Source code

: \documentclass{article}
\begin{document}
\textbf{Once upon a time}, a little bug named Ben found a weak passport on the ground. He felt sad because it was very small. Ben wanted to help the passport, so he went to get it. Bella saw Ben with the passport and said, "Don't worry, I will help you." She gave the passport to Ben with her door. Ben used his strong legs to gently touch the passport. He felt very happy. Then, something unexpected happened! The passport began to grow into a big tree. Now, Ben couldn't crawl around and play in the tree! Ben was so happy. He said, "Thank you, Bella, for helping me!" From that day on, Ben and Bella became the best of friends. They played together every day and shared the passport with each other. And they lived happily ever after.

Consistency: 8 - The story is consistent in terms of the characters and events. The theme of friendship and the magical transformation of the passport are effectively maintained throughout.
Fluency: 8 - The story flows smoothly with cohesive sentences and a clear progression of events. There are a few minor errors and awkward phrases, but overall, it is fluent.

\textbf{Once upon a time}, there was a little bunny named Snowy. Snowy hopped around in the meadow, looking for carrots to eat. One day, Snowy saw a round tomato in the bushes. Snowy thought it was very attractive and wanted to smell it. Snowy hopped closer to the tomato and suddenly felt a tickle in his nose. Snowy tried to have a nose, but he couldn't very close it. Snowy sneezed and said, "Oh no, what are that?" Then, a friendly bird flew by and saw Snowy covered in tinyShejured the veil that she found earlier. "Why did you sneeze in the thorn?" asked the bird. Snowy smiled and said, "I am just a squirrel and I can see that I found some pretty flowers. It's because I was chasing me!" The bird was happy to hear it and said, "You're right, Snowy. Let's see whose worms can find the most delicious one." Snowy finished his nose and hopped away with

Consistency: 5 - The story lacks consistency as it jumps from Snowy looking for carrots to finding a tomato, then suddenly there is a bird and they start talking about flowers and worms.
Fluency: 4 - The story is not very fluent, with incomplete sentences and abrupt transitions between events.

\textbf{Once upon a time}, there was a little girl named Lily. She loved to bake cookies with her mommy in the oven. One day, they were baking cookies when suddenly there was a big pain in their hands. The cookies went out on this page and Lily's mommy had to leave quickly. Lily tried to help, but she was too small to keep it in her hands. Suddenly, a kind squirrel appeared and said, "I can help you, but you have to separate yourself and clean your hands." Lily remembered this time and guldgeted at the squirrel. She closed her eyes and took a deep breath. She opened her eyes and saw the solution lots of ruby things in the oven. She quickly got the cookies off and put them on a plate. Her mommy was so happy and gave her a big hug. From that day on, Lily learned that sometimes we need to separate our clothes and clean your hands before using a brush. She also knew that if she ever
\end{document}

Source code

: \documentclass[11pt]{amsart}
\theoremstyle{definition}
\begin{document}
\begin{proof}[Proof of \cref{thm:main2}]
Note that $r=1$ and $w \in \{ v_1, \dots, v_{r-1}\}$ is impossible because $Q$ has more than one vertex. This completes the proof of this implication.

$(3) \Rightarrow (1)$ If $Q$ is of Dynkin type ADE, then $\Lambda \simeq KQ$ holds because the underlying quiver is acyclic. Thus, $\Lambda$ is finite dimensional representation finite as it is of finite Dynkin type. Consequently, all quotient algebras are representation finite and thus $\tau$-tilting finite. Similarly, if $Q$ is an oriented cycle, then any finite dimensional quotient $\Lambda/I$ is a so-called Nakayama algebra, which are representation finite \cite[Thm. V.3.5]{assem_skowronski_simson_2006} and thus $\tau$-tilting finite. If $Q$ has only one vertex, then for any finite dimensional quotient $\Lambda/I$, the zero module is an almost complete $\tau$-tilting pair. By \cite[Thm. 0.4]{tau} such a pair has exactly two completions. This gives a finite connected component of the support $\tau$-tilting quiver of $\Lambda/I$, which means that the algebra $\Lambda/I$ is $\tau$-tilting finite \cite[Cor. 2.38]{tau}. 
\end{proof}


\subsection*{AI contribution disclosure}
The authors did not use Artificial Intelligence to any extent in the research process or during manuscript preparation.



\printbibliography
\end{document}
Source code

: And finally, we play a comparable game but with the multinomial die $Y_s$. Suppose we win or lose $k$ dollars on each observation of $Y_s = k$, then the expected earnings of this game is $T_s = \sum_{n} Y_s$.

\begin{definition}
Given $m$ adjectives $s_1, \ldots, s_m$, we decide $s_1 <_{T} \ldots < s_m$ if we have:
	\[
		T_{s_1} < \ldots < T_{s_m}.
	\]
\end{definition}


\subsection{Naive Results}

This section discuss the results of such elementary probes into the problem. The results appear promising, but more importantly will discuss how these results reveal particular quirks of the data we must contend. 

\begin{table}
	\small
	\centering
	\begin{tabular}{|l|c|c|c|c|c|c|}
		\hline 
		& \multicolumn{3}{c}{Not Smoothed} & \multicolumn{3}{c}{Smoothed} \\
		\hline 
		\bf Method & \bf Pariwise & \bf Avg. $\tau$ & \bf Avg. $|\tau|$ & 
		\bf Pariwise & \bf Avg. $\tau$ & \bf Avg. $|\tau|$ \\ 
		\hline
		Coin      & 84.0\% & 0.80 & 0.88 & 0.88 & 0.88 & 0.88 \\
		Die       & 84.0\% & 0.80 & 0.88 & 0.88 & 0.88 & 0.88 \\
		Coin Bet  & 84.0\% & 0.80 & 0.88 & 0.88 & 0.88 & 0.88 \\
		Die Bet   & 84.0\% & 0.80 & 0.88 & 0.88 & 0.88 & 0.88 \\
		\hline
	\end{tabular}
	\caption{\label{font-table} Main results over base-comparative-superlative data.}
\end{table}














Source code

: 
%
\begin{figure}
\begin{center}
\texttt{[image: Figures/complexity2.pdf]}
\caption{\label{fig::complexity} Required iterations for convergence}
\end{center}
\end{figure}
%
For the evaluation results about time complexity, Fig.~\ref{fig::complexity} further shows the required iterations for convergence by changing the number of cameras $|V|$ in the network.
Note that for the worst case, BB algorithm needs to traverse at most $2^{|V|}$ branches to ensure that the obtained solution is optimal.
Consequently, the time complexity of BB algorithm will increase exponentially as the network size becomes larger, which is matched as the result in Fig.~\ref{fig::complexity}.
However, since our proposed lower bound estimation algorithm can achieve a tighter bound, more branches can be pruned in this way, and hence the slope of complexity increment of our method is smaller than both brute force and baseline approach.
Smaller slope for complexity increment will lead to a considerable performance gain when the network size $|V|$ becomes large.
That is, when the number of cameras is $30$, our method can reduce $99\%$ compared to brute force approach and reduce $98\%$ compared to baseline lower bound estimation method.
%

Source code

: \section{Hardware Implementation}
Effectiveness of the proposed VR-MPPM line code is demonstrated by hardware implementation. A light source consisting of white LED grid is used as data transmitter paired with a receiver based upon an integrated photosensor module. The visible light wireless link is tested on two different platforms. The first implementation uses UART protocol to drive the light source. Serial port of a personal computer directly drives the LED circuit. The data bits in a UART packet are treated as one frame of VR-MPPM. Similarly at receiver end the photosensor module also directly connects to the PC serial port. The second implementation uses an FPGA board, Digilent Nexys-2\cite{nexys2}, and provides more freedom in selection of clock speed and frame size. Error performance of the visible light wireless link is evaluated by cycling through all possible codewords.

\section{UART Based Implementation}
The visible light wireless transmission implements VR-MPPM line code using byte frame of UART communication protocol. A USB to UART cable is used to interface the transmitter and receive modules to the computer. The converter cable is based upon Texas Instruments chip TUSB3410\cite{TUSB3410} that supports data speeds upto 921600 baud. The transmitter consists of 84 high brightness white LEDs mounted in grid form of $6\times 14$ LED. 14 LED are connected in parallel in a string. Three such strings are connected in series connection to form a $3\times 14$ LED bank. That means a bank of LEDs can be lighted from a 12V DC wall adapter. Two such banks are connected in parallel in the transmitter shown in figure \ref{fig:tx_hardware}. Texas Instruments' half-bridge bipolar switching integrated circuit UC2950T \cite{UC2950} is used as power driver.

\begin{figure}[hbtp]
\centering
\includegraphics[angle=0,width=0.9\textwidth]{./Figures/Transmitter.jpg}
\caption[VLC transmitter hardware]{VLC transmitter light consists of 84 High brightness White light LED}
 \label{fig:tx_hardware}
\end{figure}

◆ Task item ◆
Pull every line with "cameras" from the records.

◆ Written solution ◆
For the evaluation results about time complexity, Fig.~\ref{fig::complexity} further shows the required iterations for convergence by changing the number of cameras $|V|$ in the network.
That is, when the number of cameras is $30$, our method can reduce $99\%$ compared to brute force approach and reduce $98\%$ compared to baseline lower bound estimation method.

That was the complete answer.